§ Required action
Quote the records below word for word, please, from the very first line through the one that contains "- Detailsview displayed", and nothing beyond it.

§ Input records
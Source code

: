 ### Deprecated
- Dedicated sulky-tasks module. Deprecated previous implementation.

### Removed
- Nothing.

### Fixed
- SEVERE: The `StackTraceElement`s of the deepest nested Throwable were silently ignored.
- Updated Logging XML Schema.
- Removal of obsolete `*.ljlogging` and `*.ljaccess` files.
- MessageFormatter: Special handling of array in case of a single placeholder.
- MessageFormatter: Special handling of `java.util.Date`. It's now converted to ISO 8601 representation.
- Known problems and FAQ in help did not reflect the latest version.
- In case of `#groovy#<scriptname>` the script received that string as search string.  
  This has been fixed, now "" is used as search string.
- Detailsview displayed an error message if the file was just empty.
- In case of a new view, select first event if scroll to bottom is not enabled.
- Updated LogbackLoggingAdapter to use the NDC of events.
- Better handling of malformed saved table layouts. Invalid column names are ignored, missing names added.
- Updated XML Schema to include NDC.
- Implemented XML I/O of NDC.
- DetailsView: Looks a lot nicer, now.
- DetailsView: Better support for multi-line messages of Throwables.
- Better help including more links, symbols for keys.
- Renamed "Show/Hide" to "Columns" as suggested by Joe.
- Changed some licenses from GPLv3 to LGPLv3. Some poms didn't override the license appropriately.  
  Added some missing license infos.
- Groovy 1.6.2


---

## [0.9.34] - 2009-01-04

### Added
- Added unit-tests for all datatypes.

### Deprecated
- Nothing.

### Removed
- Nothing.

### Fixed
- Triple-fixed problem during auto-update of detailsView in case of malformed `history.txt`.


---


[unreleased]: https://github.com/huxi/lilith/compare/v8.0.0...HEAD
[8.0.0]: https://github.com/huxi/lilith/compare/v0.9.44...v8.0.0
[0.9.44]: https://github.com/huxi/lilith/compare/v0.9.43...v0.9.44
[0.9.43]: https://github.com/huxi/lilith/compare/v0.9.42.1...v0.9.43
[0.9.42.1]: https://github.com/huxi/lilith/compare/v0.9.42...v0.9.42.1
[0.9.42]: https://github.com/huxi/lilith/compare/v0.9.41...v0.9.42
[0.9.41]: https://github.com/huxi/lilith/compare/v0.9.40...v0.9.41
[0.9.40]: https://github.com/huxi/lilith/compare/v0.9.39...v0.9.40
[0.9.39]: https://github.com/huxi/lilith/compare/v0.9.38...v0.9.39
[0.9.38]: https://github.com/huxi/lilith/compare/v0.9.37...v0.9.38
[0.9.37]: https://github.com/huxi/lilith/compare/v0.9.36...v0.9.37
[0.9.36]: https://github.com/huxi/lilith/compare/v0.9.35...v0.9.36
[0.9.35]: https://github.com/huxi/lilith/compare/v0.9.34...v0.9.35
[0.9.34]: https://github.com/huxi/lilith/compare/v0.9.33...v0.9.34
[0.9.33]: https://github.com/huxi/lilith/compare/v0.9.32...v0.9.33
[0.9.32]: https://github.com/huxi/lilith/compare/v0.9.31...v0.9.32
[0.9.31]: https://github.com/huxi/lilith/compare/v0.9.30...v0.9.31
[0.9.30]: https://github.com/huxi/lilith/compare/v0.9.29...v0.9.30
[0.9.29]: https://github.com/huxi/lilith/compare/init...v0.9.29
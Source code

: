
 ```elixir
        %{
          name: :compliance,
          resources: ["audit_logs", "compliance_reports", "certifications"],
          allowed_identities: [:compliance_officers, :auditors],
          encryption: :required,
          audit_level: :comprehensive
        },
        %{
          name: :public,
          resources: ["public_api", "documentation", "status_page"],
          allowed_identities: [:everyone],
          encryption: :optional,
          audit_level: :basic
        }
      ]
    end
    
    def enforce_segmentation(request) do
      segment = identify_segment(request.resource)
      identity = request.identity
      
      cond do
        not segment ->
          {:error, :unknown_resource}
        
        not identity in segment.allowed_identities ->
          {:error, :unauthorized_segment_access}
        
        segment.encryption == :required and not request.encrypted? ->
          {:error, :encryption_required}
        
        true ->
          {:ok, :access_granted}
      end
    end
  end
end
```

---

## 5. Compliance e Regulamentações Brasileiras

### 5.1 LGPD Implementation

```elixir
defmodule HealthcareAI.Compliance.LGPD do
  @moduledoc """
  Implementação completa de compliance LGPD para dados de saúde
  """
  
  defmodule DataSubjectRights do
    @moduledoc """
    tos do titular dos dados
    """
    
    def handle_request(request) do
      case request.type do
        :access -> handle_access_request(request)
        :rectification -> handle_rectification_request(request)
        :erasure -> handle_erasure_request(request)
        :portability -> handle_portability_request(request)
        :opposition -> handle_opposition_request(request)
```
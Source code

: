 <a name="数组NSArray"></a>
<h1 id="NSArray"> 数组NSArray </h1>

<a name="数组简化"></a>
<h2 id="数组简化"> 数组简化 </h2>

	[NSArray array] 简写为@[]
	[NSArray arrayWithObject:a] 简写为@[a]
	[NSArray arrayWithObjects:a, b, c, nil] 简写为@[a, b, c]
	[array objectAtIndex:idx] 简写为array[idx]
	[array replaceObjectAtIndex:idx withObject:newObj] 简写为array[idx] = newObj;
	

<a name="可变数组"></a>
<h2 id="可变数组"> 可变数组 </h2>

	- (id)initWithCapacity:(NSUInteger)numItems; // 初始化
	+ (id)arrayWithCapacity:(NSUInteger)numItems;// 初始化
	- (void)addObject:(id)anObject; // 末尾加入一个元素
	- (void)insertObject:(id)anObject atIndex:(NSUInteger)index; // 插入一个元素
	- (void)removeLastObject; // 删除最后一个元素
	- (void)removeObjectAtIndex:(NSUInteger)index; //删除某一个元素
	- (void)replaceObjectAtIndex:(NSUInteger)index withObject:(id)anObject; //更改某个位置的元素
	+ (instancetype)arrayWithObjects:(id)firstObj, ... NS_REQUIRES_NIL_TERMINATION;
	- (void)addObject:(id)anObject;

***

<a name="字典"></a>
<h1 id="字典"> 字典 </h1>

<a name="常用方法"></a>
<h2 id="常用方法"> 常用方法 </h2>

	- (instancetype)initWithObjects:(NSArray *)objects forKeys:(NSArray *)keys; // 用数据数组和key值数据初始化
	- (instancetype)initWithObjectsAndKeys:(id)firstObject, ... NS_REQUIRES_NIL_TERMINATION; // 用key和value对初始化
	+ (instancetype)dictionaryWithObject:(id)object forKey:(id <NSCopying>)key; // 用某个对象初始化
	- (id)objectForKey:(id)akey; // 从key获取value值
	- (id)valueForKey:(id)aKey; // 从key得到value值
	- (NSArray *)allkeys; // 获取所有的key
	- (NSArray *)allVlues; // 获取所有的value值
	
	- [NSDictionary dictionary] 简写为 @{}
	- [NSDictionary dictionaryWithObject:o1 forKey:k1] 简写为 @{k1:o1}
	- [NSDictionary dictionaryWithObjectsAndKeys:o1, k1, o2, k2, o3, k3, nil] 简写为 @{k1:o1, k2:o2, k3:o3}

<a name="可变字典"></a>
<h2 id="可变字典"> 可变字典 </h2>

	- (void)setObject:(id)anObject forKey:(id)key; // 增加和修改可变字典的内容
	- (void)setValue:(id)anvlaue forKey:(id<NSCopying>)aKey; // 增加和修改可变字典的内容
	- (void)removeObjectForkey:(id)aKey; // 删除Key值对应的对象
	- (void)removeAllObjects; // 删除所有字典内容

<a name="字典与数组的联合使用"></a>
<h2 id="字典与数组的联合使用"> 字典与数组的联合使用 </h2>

§ Reply to the exercise
Source code

: ### Deprecated
- Dedicated sulky-tasks module. Deprecated previous implementation.

### Removed
- Nothing.

### Fixed
- SEVERE: The `StackTraceElement`s of the deepest nested Throwable were silently ignored.
- Updated Logging XML Schema.
- Removal of obsolete `*.ljlogging` and `*.ljaccess` files.
- MessageFormatter: Special handling of array in case of a single placeholder.
- MessageFormatter: Special handling of `java.util.Date`. It's now converted to ISO 8601 representation.
- Known problems and FAQ in help did not reflect the latest version.
- In case of `#groovy#<scriptname>` the script received that string as search string.  
  This has been fixed, now "" is used as search string.
- Detailsview displayed an error message if the file was just empty.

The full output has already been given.